NATO Secretary General Jens Stoltenberg suggested as much in his own curtain-raiser press conference this week, where he praised member states for continuing to work to meet those thresholds, even if some — like Germany — are moving more slowly than others. 

Stoltenberg also called for sweeping changes in how the alliance pays for troop deployments and protects its technology base against foreign investment, setting the stage for what could be some of NATO’s most significant reforms in decades, Breaking Defense reported.

“You have such a huge difference between Donald Trump and Joe Biden in their attitudes towards Europe,” said James Goldgeier, a professor of international relations at American University in Washington, DC.

“It makes a big difference that we now have a president who is committed to transatlantic relations,” Goldgeier told Al Jazeera, adding that Biden has been “steeped in these issues for decades so that’s a relief for the Europeans.

“Trump was the most anti-European president of the post-World War II era. He viewed allies as harmful,” Goldgeier said.

A second defense official suggested that the Pentagon’s surprise announcement of a planned withdrawal of 12,000 US troops from Germany in July 2020 isn’t something the new administration is interested in pursuing, however, Breaking Defense reported.

A Marine fires an automatic rifle during live-fire training for Exercise Reindeer II in Setermoen, Norway.
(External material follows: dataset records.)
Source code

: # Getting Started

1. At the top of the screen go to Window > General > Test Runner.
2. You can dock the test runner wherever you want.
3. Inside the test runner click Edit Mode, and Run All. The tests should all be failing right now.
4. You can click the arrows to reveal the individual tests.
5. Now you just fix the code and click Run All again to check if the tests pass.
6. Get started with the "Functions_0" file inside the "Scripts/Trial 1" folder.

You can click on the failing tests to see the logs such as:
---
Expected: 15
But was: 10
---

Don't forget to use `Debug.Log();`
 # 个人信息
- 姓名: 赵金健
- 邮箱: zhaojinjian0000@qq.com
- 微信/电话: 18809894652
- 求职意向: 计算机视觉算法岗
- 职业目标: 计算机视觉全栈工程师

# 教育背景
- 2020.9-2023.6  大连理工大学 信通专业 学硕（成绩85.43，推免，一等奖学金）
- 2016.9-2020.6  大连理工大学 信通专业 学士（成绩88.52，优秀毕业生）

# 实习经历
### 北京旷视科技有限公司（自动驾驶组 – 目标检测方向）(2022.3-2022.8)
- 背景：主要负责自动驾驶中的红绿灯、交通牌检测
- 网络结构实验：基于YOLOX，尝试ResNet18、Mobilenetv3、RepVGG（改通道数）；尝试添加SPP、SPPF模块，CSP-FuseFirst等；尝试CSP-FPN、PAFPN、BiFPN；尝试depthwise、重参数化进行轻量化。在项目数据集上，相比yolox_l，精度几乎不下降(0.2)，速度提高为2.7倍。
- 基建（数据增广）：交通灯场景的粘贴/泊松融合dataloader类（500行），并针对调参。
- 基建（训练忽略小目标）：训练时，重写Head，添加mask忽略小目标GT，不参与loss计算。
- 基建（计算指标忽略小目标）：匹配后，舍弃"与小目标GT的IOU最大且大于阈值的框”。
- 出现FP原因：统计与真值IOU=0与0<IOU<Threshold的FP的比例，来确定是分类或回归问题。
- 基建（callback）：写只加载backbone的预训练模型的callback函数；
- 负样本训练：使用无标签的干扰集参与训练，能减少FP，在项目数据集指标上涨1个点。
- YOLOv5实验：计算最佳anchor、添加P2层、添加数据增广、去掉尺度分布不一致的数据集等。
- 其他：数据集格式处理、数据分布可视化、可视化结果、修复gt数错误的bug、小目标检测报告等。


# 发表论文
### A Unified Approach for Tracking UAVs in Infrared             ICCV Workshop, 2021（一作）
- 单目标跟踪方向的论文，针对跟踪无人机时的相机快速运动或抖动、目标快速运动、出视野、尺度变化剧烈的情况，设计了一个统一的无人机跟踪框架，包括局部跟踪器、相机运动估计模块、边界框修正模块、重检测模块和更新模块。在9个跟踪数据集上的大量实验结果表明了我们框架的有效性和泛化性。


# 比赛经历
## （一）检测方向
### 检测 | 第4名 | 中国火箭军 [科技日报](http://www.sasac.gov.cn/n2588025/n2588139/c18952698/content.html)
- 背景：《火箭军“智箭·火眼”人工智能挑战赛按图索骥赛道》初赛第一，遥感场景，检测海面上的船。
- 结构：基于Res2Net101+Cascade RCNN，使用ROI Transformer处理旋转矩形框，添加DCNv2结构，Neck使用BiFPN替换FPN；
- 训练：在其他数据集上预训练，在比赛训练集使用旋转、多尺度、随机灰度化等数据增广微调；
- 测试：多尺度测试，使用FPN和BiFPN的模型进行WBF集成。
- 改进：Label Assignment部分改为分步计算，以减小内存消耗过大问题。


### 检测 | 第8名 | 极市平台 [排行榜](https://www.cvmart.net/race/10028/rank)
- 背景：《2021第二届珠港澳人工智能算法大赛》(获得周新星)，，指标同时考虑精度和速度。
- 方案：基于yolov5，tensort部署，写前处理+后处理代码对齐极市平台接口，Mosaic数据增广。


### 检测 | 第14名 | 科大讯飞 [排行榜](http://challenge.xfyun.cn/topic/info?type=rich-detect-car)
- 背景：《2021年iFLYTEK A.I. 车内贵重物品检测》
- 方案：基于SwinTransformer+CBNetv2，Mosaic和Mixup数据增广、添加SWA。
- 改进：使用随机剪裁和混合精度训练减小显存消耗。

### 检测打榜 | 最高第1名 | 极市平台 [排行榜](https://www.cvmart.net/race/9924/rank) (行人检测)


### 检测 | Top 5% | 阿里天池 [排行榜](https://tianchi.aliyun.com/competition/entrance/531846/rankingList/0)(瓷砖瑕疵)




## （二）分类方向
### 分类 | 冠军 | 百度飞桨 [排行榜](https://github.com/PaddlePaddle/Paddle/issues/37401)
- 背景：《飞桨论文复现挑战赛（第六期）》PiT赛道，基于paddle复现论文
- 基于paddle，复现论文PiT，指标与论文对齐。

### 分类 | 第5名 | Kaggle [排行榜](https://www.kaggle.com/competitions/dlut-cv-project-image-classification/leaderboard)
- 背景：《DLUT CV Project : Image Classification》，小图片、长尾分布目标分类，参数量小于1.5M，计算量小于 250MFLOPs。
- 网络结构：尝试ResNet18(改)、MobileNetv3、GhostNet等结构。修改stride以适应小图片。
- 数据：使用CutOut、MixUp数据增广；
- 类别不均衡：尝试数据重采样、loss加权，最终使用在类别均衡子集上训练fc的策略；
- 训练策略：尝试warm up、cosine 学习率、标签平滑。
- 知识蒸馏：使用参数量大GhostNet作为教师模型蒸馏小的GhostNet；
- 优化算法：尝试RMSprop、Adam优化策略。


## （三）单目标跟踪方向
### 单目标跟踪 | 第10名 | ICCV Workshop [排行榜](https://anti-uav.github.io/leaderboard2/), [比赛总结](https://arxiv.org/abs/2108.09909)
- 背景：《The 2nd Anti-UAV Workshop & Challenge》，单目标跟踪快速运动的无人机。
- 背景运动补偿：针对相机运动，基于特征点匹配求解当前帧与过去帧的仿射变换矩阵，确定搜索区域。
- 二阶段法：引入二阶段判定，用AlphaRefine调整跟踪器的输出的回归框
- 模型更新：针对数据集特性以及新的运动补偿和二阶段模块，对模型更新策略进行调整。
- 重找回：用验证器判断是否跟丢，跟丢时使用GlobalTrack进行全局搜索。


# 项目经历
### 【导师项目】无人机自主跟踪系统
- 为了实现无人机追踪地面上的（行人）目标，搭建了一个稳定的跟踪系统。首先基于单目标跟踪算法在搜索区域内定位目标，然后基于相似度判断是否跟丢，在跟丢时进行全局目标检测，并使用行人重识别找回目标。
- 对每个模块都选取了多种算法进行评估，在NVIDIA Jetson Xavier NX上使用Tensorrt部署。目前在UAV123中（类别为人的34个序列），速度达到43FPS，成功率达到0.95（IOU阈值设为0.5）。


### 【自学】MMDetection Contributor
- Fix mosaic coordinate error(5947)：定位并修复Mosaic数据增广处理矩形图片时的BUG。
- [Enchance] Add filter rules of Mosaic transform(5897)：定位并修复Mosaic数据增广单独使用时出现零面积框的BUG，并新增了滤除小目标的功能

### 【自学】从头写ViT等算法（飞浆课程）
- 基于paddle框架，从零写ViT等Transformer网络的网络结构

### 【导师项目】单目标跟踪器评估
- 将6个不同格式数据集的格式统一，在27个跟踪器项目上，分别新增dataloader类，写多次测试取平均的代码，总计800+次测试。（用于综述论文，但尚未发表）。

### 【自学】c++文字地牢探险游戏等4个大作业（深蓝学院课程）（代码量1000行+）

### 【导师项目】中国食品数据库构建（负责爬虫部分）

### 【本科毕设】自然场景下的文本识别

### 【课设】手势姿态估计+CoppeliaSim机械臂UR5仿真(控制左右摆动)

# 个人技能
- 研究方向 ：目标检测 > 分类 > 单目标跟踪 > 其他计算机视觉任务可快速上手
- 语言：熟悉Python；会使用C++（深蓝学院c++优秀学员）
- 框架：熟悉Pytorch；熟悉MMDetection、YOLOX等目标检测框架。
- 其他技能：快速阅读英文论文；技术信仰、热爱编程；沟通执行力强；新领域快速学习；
The bilateral exercise is designed to increase support capabilities between NATO allies in extreme conditions. Photo: Marine Corps Cpl. William Chockey.

“To be very clear, the posture in Europe is critical to US national security interests and I would in no way expect it to be anything that would look like, say a withdrawal,” the official said.

Earlier this month, the head of European Command, Gen. Tod Wolters, confirmed that the Biden team had already halted planning for that withdrawal.

The official repeatedly said the American goal in the talks will be to “revitalize” the transatlantic relationship, after the “last four years [when] the public perception of the US commitment and our intent may have been a little bit unclear.”

“And so I think what you’ll hear from Secretary Austin (Secretary of Defense Lloyd J. Austin III) is a change in tone and a change in approach, while also building on and recognizing the tremendous progress that NATO has made since 2014.”

That new tone could include increased efforts in the Black Sea region, which is seen as a “launching pad” for the Kremlin’s activity in Ukraine, Georgia and Syria.

Last month, just days after President Biden confronted Russian President Vladimir Putin over Russian activities in the region, the US sent three ships – including two destroyers – into the Black Sea, marking the first time in three years the US deployed two destroyers in the waterway.  

The Biden administration is also reviewing a peace agreement between the Afghan government and the Taliban that calls for a withdrawal of all foreign troops by May 1, Al Jazeera reported.

Lately, the Taliban has been ramping up attacks on civilian targets, leading Biden officials and Stoltenberg to condemn the level of violence in Afghanistan as “unacceptable.”

Pentagon spokesman John Kirby said at a press conference on February 12 that Biden had made no decisions on troop levels in Afghanistan. Austin would use the consultations with his NATO counterparts to help formulate any recommendations to Biden, Kirby said.

“Nothing has changed about the fact that we continue to review the status of the agreement and the degree of compliance by parties and no decisions have been made on force structure.”